Wednesday, January 5, 2011

Citizen-centric access to statistics - project summary

The project will investigate the possibilities to define an easy-to-use, powerful, and flexible standard interface for communication of statistical data and metadata between the dissemina­tion databases of statistics producers (statistical agencies) and citizen-centric applications, developed by entrepreneurs or by citizens themselves.


  1. Hi project team. I welcome this project, support it and wish it luck. It is important to reach a situation where free access to data in standard format across organisations is available.
    However I find some exaggerations or doubtful statements that may be counterproductive. For instance this
    "many governmental agencies, including national statistical offices ... often still prefer to develop and implement new services themselves, rather than leaving this to the entrepreneurs, working in free competition and on their own risk, without the budget limitations and other restrictions existing for government agencies."
    There is no harm done in statistical offices offering good and understandable presentations of their data, as long as they allow everyone else to make better (or worse) presentations; on the contrary, statistical offices may in many cases possess insights that allow them to present data correctly, point out important aspects and avoid pitfalls of gross misunderstandings (I was recently presented with very nice and convincing presentations of statistics made by a very clever entrepreneur, but where the message was a clear nonsense correlation). As long as this doesn't prevent entrepreneurs to do their work, everyone should be happy - it is even beneficial for the entrepreneurs to have the competition from stats offices, and let users choose themselves if they believe in one or the other, and which presentations they want to look at.

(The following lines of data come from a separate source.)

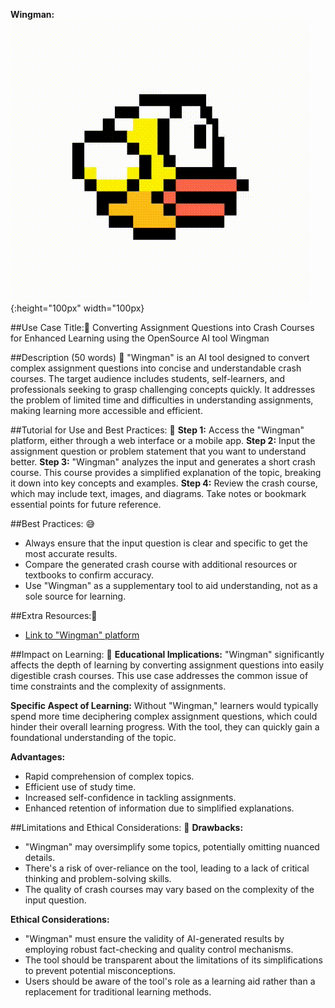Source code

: **Wingman:**
![Alt text](https://github.com/tobi-awolaju-21/Wingman/raw/main/wing.gif){:height="100px" width="100px}


##Use Case Title:🔮
Converting Assignment Questions into Crash Courses for Enhanced Learning using the OpenSource AI tool Wingman

##Description (50 words) 🤔
"Wingman" is an AI tool designed to convert complex assignment questions into concise and understandable crash courses. The target audience includes students, self-learners, and professionals seeking to grasp challenging concepts quickly. It addresses the problem of limited time and difficulties in understanding assignments, making learning more accessible and efficient.

##Tutorial for Use and Best Practices: 🌱
**Step 1:** Access the "Wingman" platform, either through a web interface or a mobile app. 
**Step 2:** Input the assignment question or problem statement that you want to understand better.
**Step 3:** "Wingman" analyzes the input and generates a short crash course. This course provides a simplified explanation of the topic, breaking it down into key concepts and examples.
**Step 4:** Review the crash course, which may include text, images, and diagrams. Take notes or bookmark essential points for future reference.

##Best Practices: 😅
- Always ensure that the input question is clear and specific to get the most accurate results.
- Compare the generated crash course with additional resources or textbooks to confirm accuracy.
- Use "Wingman" as a supplementary tool to aid understanding, not as a sole source for learning.

##Extra Resources:📍
- [Link to "Wingman" platform](https://tobi-awolaju-21.github.io/Wingman/)

##Impact on Learning: 📖
**Educational Implications:**
"Wingman" significantly affects the depth of learning by converting assignment questions into easily digestible crash courses. This use case addresses the common issue of time constraints and the complexity of assignments.

**Specific Aspect of Learning:**
Without "Wingman," learners would typically spend more time deciphering complex assignment questions, which could hinder their overall learning progress. With the tool, they can quickly gain a foundational understanding of the topic.

**Advantages:**
- Rapid comprehension of complex topics.
- Efficient use of study time.
- Increased self-confidence in tackling assignments.
- Enhanced retention of information due to simplified explanations.

##Limitations and Ethical Considerations: 🧸
**Drawbacks:**
- "Wingman" may oversimplify some topics, potentially omitting nuanced details.
- There's a risk of over-reliance on the tool, leading to a lack of critical thinking and problem-solving skills.
- The quality of crash courses may vary based on the complexity of the input question.

**Ethical Considerations:**
- "Wingman" must ensure the validity of AI-generated results by employing robust fact-checking and quality control mechanisms.
- The tool should be transparent about the limitations of its simplifications to prevent potential misconceptions.
- Users should be aware of the tool's role as a learning aid rather than a replacement for traditional learning methods.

  2. what's the difference with the SDMX project?

  3. SDMX is a standard developed by 7 international organisations for exchange of data and metadata between national statistical institutes and international organisations. Our project aims at citizens, entrepreneurs, and others who want to access statistical data and metadata in a simple, efficient, and standardised way for further use and analysis in their own applications. One of our project members, Björgvin Sigurdsson from Statistics Iceland, has analysed these needs in a paper and a presentation that can be downloaded from His conclusion is that registry-based approaches like SDMX tend to become too complex for individual citizens and entrepreneurs who do not necessarily have access to technically advanced IT specialists. Maybe SDMX can be further developed to meet these requirements, but other approaches also need to be investigated, like APIs, web services, and maybe others, as discussed by Björgvin.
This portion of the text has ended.